I’d also argue that power is intertwined with ignorance, I’ll probably expand that point elsewhere, but it should lead us to caution. Burke’s ‘conservative’ defense of British Tradition against revolution and ‘free markets’ is based upon a distrust in reason, and a trust in the empirical complexity of reality. We may not perceive everything which is going on, or how it all interacts and hence the system needs tending carefully not disrupting ‘reasonably’ according to our fancies. The same kind of proposition is found in functionalist anthropology acting as a defense of ‘native’ societies against colonial disorganization – it foreshadows systems theory, which is vital for understanding ecologies and social interactions with ecologies.

Now as it happens, both Hume and Berkeley disrupted this empiricist stand by showing from empiricist principles that we have no direct access to reality, only to our imagining and habits, or to the imagining done by God in Berkeley’s case. Of course there was the ‘common sense’ reaction to these positions, but it was always within this wider framework as discussed. Reason is not supreme. And a belief in the supremacy of reason leads you to serious misunderstanding of human social functioning.

Derrida further illustrates how this failure of reason and understanding can occur through language. One of his main claims to fame is the infamous argument that there is nothing outside the text. For me, this seems to be saying that humans give things meaning immediately – we treat things as ‘texts’. I don’t know why people get upset with this proposition. To some extent, science is about trying to remove the meanings we give things immediately and giving them meanings which are more in accord with their nature. But we are always prone to bend them to our inner psycho-cultural meanings. And the more obscure, or threatening, the explication of science the more this bending will occur. Climate change denialism, can be seen as a triumph of hope and common sense against reality.

Derrida also takes the ‘context dependence’ of meaning seriously. Meaning is delimited by context. That is a fairly standard linguistic understanding. Furthermore, context is unstable; different people bring different contexts to the same ‘texts’, consequently meaning is unstable. If we add difficulties of cross cultural understanding, historical shifts in the meanings of words and so on, then this shift in context and meaning becomes even more of an issue. We may be reasoning from assumptions which are mistaken interpretations of some previous work.

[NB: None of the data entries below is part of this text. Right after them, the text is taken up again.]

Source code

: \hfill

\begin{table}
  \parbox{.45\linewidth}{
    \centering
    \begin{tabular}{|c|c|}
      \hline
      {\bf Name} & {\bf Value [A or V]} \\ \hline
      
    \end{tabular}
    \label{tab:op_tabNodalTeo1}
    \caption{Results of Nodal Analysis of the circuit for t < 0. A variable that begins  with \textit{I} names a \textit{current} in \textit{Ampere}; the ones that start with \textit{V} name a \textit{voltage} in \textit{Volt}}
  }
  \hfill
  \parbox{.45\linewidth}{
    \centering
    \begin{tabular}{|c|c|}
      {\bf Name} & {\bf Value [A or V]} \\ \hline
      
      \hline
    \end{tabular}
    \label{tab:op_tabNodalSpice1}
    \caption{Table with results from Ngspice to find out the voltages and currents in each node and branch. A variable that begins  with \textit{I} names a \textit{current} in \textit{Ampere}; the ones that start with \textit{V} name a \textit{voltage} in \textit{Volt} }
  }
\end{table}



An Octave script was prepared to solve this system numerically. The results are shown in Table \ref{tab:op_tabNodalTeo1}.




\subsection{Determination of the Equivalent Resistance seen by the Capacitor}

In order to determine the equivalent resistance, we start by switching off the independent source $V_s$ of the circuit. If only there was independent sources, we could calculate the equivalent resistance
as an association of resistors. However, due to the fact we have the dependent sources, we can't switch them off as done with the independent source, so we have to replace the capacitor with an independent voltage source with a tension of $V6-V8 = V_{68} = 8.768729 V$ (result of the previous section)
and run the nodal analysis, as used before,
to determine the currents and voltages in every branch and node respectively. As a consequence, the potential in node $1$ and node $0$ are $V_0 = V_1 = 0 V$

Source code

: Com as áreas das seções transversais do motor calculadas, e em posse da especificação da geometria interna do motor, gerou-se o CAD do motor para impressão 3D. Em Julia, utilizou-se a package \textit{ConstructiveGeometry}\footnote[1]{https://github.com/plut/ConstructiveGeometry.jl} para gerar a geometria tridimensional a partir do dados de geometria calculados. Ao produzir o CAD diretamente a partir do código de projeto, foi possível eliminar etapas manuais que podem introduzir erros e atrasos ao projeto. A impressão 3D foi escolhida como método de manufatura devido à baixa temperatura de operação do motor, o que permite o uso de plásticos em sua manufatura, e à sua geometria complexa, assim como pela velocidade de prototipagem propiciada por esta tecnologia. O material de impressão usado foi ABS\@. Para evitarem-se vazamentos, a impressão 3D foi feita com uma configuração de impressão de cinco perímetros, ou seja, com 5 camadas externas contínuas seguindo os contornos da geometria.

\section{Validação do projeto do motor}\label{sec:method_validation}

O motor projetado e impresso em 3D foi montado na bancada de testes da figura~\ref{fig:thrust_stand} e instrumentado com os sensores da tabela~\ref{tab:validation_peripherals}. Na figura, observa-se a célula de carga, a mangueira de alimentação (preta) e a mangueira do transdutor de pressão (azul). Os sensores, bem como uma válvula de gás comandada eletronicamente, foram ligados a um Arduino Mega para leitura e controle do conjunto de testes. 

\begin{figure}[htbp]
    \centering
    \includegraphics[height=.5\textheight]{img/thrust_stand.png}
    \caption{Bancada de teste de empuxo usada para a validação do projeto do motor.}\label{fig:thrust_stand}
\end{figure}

This is fairly obvious to literary critics. Any relatively complex text will have an almost infinite number of interpretations; although it may not have every possible interpretation – as I commonly say the number of people who seriously argue that Hamlet is about the mating habits of African elephants is remarkably small. However, no valuable text is exhausted of meaning by any particular reading. I also don’t know why this proposition often seems to be considered a terrible thing, as it seems necessary to any kind of understanding of understanding.

Indeed one of the problems with understanding Trump and the Trump movement, is that the contexts brought to bear on understanding it’s statements are extremely different; they are so different that people in the same cultural group cannot understand each other. Refusal to accept context dependence, means that much commentary is framed in terms of the stupidity of others, and such statements help to further the separation and lack of understanding and communication.

These positions seem, to me, to be fundamental starting places for political analysis, along with understanding how economic and political ‘truths’ get propagated through organs of power, and they are not hindered by post-modern thought.